Monday, June 18, 2012

The Technocratization of Public Education: Subverting Educational Practices

Removed from the following pages: Psychology W...
Photograph of Wilhelm Wundt (Photo credit: Wikipedia)
by Prof. James F. Tracy, Global Research.ca: http://www.globalresearch.ca

James F. Tracy is Associate Professor of Media Studies at Florida Atlantic University. He is an affiliate of Project Censored and blogs at memorygap.org. James F. Tracy is a frequent contributor to Global Research Global Research Articles by James F. Tracy.

The Bill and Melinda Gates Foundation is directing $1.1 million to fit students in seven US pubic school districts with “galvanic skin response” bracelets. 

The devices are designed to measure students' receptivity to teachers’ lessons through biometric technology that reads and records “skin conductance, a form of electrodermal activity that grows higher during states such as boredom or relaxation.”

The funding is part of the Gates Foundation’s $49.5 million Measures of Effective Teachers project that is presently experimenting with teacher evaluation systems. As Melinda Gates put it on the PBS NewsHour, “What the Foundation feels our job is to do is to make sure we create a system where we can have an effective teacher in every single classroom across the United States.”

The effort of extraordinarily wealthy elites to further subvert educational practices through “neuromarketing” techniques is the latest example in a long sequence of educational reforms dating to the early 1900s. Indeed, the Gates Foundation’s fixation on stimulus-response measurement and data collection is a fitting chapter of this history.

State sanctioned education in the United States has become a type of task-oriented training, quite apart from what education once involved - the cultivation of the human will and intellect. Children in most public schools today receive this type of conditioning, while the more affluent often send their offspring to private institutions or home school.

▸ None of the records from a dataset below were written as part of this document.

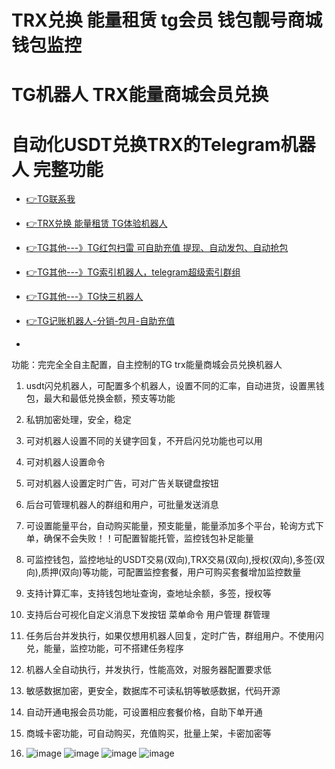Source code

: # TRX兑换 能量租赁 tg会员 钱包靓号商城 钱包监控
# TG机器人  TRX能量商城会员兑换 
# 自动化USDT兑换TRX的Telegram机器人 完整功能
* [👉TG联系我](https://t.me/question_r0)
* [👉TRX兑换 能量租赁 TG体验机器人](https://t.me/trxdhu1_bot)
* [👉TG其他---》TG红包扫雷 可自助充值 提现、自动发包、自动抢包](https://t.me/gshskski)
* [👉TG其他---》TG索引机器人，telegram超级索引群组](https://t.me/sousuo_z)
* [👉TG其他---》TG快三机器人](https://t.me/kstest1s)
* [👉TG记账机器人-分销-包月-自助充值](https://t.me/tg_tj_bot)


* 
功能：完完全全自主配置，自主控制的TG trx能量商城会员兑换机器人
1. usdt闪兑机器人，可配置多个机器人，设置不同的汇率，自动进货，设置黑钱包，最大和最低兑换金额，预支等功能
2. 私钥加密处理，安全，稳定
3. 可对机器人设置不同的关键字回复，不开启闪兑功能也可以用
4. 可对机器人设置命令
5. 可对机器人设置定时广告，可对广告关联键盘按钮
6. 后台可管理机器人的群组和用户，可批量发送消息
7. 可设置能量平台，自动购买能量，预支能量，能量添加多个平台，轮询方式下单，确保不会失败！！可配置智能托管，监控钱包补足能量
8. 可监控钱包，监控地址的USDT交易(双向),TRX交易(双向),授权(双向),多签(双向),质押(双向)等功能，可配置监控套餐，用户可购买套餐增加监控数量
9. 支持计算汇率，支持钱包地址查询，查地址余额，多签，授权等
10. 支持后台可视化自定义消息下发按钮 菜单命令 用户管理 群管理  
11. 任务后台并发执行，如果仅想用机器人回复，定时广告，群组用户。不使用闪兑，能量，监控功能，可不搭建任务程序
12. 机器人全自动执行，并发执行，性能高效，对服务器配置要求低
13. 敏感数据加密，更安全，数据库不可读私钥等敏感数据，代码开源
14. 自动开通电报会员功能，可设置相应套餐价格，自助下单开通
15. 商城卡密功能，可自动购买，充值购买，批量上架，卡密加密等

16. ![image](https://github.com/mmmrp/trx/assets/72646062/88eba0ad-38b1-4b2d-bb59-fa582d49d52d)
![image](https://github.com/mmmrp/trx/assets/72646062/178824e0-2c3b-4694-acc2-11840495c6a8)
![image](https://github.com/mmmrp/trx/assets/72646062/f7c2ecdf-ea05-4fa3-981d-b3a6fdd73147)
![image](https://github.com/mmmrp/trx/assets/72646062/3f564d1d-602f-4828-9017-aa679d852bc1)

What passes for education today is to a significant degree the legacy of late-nineteenth-to-early-twentieth century German psychologist Wilhelm Wundt and the Rockefeller family's philanthropic project.

A professor at University of Leipzig, Wundt was the originator of what he termed a “new” or “experimental” psychology that stripped psychology of any of its potential philosophical concerns with the soul, will, or self-determination of the individual.

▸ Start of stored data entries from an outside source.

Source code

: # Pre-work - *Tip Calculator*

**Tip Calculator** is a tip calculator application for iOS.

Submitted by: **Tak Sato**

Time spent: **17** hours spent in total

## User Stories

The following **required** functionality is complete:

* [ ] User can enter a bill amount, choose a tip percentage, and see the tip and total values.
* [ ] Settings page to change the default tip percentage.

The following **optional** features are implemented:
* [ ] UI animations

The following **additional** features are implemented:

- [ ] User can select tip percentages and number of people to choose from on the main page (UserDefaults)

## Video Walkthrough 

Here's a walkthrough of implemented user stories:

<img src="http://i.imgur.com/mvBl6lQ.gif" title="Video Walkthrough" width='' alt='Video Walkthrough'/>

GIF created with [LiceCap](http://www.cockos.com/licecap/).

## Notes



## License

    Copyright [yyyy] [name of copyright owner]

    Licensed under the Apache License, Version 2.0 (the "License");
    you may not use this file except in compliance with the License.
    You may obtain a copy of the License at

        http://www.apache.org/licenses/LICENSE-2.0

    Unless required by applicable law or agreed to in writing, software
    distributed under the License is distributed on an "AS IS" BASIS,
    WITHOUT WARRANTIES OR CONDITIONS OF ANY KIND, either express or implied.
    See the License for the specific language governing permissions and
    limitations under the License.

In Wundt’s reconfiguration of psychology the mind is merely an apparatus that responds to given stimuli, and through the measurement and recording of the stimuli and responses of the subject the psychologist in the laboratory (subsequently the teacher - and now the students - in the classroom) can determine the effectiveness of one stimulus-response method over another, as well as the functional capacities of the student.

For Wundt and his followers the human being is the sum total of her experiences; devoid of character and essence that might interfere with the ends of the collective unit. This view of the human psyche set the stage for the establishment of eugenics, psychiatry, and the social engineering carried out in public school classrooms.

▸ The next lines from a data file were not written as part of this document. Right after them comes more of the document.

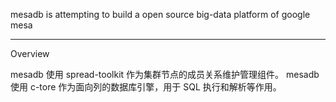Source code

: 
mesadb is attempting to build a open source big-data platform of google mesa

-------------------------------------------------------------------------------------------------------
Overview

mesadb 使用 spread-toolkit 作为集群节点的成员关系维护管理组件。
mesadb 使用 c-tore 作为面向列的数据库引擎，用于 SQL 执行和解析等作用。
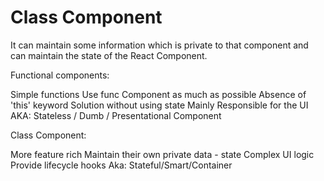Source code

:# Class Component

It can maintain some information which is private to that component and can maintain the 
state of the React Component.

Functional components:

Simple functions
Use func Component as much as possible
Absence of 'this' keyword
Solution without using state
Mainly Responsible for the UI
AKA: Stateless / Dumb / Presentational Component

Class Component: 

More feature rich
Maintain their own private data - state
Complex UI logic
Provide lifecycle hooks
Aka: Stateful/Smart/Container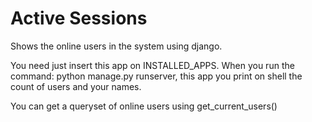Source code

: # Active Sessions

Shows the online users in the system using django.

You need just insert this app on INSTALLED_APPS. When you run the command:
python manage.py runserver, this app you print on shell the count of users and
your names.

You can get a queryset of online users using get_current_users()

Wundt exerted tremendous influence through his American doctoral students who studied at Leipzig and returned to transform US education. One of the most influential of these adherents was G. Stanley Hall, who after studying at Leipzig came back to the US in 1883 to teach at Johns Hopkins, begin the American Journal of Psychology, and mentor American intellectual and educational icon John Dewey.

Others include James McKeen Cattell, who returned in 1887 and took a faculty position in psychology at Columbia in 1891 where he minted 344 doctoral students. James Earl Russell, another of Wundt’s students, became director of Columbia’s Teachers College in 1897 and remained in the position until the late 1920s.